◆ WHAT TO DO
Every line in the listing should be set down again verbatim.

◆ DATASET
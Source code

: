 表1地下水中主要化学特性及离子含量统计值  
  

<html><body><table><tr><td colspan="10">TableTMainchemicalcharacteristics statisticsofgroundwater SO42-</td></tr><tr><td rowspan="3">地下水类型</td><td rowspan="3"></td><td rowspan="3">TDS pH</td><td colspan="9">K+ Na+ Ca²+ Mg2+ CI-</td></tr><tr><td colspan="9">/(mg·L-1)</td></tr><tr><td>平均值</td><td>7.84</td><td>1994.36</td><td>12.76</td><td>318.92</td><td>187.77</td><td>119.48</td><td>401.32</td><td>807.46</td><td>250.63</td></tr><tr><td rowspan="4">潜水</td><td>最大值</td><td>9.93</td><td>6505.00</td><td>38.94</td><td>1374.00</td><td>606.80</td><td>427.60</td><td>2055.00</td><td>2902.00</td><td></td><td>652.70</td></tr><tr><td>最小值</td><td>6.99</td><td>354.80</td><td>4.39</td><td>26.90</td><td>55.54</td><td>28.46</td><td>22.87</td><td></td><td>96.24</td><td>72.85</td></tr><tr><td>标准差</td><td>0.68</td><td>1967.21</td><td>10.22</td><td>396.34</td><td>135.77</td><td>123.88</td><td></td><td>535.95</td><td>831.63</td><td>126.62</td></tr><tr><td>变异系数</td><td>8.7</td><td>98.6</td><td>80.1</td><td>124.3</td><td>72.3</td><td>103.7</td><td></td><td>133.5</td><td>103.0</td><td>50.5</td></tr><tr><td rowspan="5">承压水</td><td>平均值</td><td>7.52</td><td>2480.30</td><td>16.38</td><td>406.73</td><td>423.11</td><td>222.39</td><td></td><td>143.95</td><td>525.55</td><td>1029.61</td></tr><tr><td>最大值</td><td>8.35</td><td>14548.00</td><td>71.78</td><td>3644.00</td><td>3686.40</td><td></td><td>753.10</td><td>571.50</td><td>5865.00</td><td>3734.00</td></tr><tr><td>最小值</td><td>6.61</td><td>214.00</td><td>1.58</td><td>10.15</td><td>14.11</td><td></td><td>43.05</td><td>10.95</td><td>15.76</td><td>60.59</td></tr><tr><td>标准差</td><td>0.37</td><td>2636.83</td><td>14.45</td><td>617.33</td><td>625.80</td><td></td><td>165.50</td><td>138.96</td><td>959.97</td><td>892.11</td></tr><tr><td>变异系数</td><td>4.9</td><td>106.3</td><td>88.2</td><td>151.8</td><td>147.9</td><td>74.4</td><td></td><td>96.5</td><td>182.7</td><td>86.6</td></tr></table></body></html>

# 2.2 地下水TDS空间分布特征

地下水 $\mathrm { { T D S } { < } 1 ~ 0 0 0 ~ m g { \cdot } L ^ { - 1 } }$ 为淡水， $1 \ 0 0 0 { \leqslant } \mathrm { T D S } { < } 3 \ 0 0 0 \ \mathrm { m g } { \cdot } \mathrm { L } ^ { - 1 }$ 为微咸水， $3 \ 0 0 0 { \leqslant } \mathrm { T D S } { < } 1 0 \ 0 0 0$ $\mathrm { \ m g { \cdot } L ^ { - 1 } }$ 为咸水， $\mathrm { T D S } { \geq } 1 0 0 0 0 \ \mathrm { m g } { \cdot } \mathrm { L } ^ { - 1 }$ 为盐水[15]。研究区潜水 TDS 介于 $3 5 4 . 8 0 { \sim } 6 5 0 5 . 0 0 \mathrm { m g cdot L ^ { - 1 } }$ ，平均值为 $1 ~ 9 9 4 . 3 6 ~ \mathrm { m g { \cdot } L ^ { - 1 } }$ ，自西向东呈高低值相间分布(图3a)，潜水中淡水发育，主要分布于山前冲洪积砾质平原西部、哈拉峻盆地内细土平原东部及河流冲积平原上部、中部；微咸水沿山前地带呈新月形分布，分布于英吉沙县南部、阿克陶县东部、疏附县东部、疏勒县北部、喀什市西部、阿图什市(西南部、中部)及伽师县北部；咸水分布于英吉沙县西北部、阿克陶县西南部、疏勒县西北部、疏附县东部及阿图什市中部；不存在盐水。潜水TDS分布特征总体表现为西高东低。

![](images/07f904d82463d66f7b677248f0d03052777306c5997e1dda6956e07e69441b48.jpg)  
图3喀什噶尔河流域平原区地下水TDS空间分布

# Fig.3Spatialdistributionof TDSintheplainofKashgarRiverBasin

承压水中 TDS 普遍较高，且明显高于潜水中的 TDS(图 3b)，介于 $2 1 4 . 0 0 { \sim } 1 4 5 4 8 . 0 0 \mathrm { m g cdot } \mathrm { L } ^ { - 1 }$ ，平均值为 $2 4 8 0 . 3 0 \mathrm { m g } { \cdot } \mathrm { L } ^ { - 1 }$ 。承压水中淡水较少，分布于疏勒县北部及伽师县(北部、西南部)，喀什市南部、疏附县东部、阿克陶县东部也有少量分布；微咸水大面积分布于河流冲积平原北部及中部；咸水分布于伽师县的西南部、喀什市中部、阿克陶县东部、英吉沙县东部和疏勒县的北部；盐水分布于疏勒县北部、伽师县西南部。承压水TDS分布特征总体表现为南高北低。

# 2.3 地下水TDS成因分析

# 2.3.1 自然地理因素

◆ WRITTEN REPLY
Source code

: 表1地下水中主要化学特性及离子含量统计值  
  

<html><body><table><tr><td colspan="10">TableTMainchemicalcharacteristics statisticsofgroundwater SO42-</td></tr><tr><td rowspan="3">地下水类型</td><td rowspan="3"></td><td rowspan="3">TDS pH</td><td colspan="9">K+ Na+ Ca²+ Mg2+ CI-</td></tr><tr><td colspan="9">/(mg·L-1)</td></tr><tr><td>平均值</td><td>7.84</td><td>1994.36</td><td>12.76</td><td>318.92</td><td>187.77</td><td>119.48</td><td>401.32</td><td>807.46</td><td>250.63</td></tr><tr><td rowspan="4">潜水</td><td>最大值</td><td>9.93</td><td>6505.00</td><td>38.94</td><td>1374.00</td><td>606.80</td><td>427.60</td><td>2055.00</td><td>2902.00</td><td></td><td>652.70</td></tr><tr><td>最小值</td><td>6.99</td><td>354.80</td><td>4.39</td><td>26.90</td><td>55.54</td><td>28.46</td><td>22.87</td><td></td><td>96.24</td><td>72.85</td></tr><tr><td>标准差</td><td>0.68</td><td>1967.21</td><td>10.22</td><td>396.34</td><td>135.77</td><td>123.88</td><td></td><td>535.95</td><td>831.63</td><td>126.62</td></tr><tr><td>变异系数</td><td>8.7</td><td>98.6</td><td>80.1</td><td>124.3</td><td>72.3</td><td>103.7</td><td></td><td>133.5</td><td>103.0</td><td>50.5</td></tr><tr><td rowspan="5">承压水</td><td>平均值</td><td>7.52</td><td>2480.30</td><td>16.38</td><td>406.73</td><td>423.11</td><td>222.39</td><td></td><td>143.95</td><td>525.55</td><td>1029.61</td></tr><tr><td>最大值</td><td>8.35</td><td>14548.00</td><td>71.78</td><td>3644.00</td><td>3686.40</td><td></td><td>753.10</td><td>571.50</td><td>5865.00</td><td>3734.00</td></tr><tr><td>最小值</td><td>6.61</td><td>214.00</td><td>1.58</td><td>10.15</td><td>14.11</td><td></td><td>43.05</td><td>10.95</td><td>15.76</td><td>60.59</td></tr><tr><td>标准差</td><td>0.37</td><td>2636.83</td><td>14.45</td><td>617.33</td><td>625.80</td><td></td><td>165.50</td><td>138.96</td><td>959.97</td><td>892.11</td></tr><tr><td>变异系数</td><td>4.9</td><td>106.3</td><td>88.2</td><td>151.8</td><td>147.9</td><td>74.4</td><td></td><td>96.5</td><td>182.7</td><td>86.6</td></tr></table></body></html>

# 2.2 地下水TDS空间分布特征

地下水 $\mathrm { { T D S } { < } 1 ~ 0 0 0 ~ m g { \cdot } L ^ { - 1 } }$ 为淡水， $1 \ 0 0 0 { \leqslant } \mathrm { T D S } { < } 3 \ 0 0 0 \ \mathrm { m g } { \cdot } \mathrm { L } ^ { - 1 }$ 为微咸水， $3 \ 0 0 0 { \leqslant } \mathrm { T D S } { < } 1 0 \ 0 0 0$ $\mathrm { \ m g { \cdot } L ^ { - 1 } }$ 为咸水， $\mathrm { T D S } { \geq } 1 0 0 0 0 \ \mathrm { m g } { \cdot } \mathrm { L } ^ { - 1 }$ 为盐水[15]。研究区潜水 TDS 介于 $3 5 4 . 8 0 { \sim } 6 5 0 5 . 0 0 \mathrm { m g cdot L ^ { - 1 } }$ ，平均值为 $1 ~ 9 9 4 . 3 6 ~ \mathrm { m g { \cdot } L ^ { - 1 } }$ ，自西向东呈高低值相间分布(图3a)，潜水中淡水发育，主要分布于山前冲洪积砾质平原西部、哈拉峻盆地内细土平原东部及河流冲积平原上部、中部；微咸水沿山前地带呈新月形分布，分布于英吉沙县南部、阿克陶县东部、疏附县东部、疏勒县北部、喀什市西部、阿图什市(西南部、中部)及伽师县北部；咸水分布于英吉沙县西北部、阿克陶县西南部、疏勒县西北部、疏附县东部及阿图什市中部；不存在盐水。潜水TDS分布特征总体表现为西高东低。

![](images/07f904d82463d66f7b677248f0d03052777306c5997e1dda6956e07e69441b48.jpg)  
图3喀什噶尔河流域平原区地下水TDS空间分布

# Fig.3Spatialdistributionof TDSintheplainofKashgarRiverBasin

承压水中 TDS 普遍较高，且明显高于潜水中的 TDS(图 3b)，介于 $2 1 4 . 0 0 { \sim } 1 4 5 4 8 . 0 0 \mathrm { m g cdot } \mathrm { L } ^ { - 1 }$ ，平均值为 $2 4 8 0 . 3 0 \mathrm { m g } { \cdot } \mathrm { L } ^ { - 1 }$ 。承压水中淡水较少，分布于疏勒县北部及伽师县(北部、西南部)，喀什市南部、疏附县东部、阿克陶县东部也有少量分布；微咸水大面积分布于河流冲积平原北部及中部；咸水分布于伽师县的西南部、喀什市中部、阿克陶县东部、英吉沙县东部和疏勒县的北部；盐水分布于疏勒县北部、伽师县西南部。承压水TDS分布特征总体表现为南高北低。

# 2.3 地下水TDS成因分析

# 2.3.1 自然地理因素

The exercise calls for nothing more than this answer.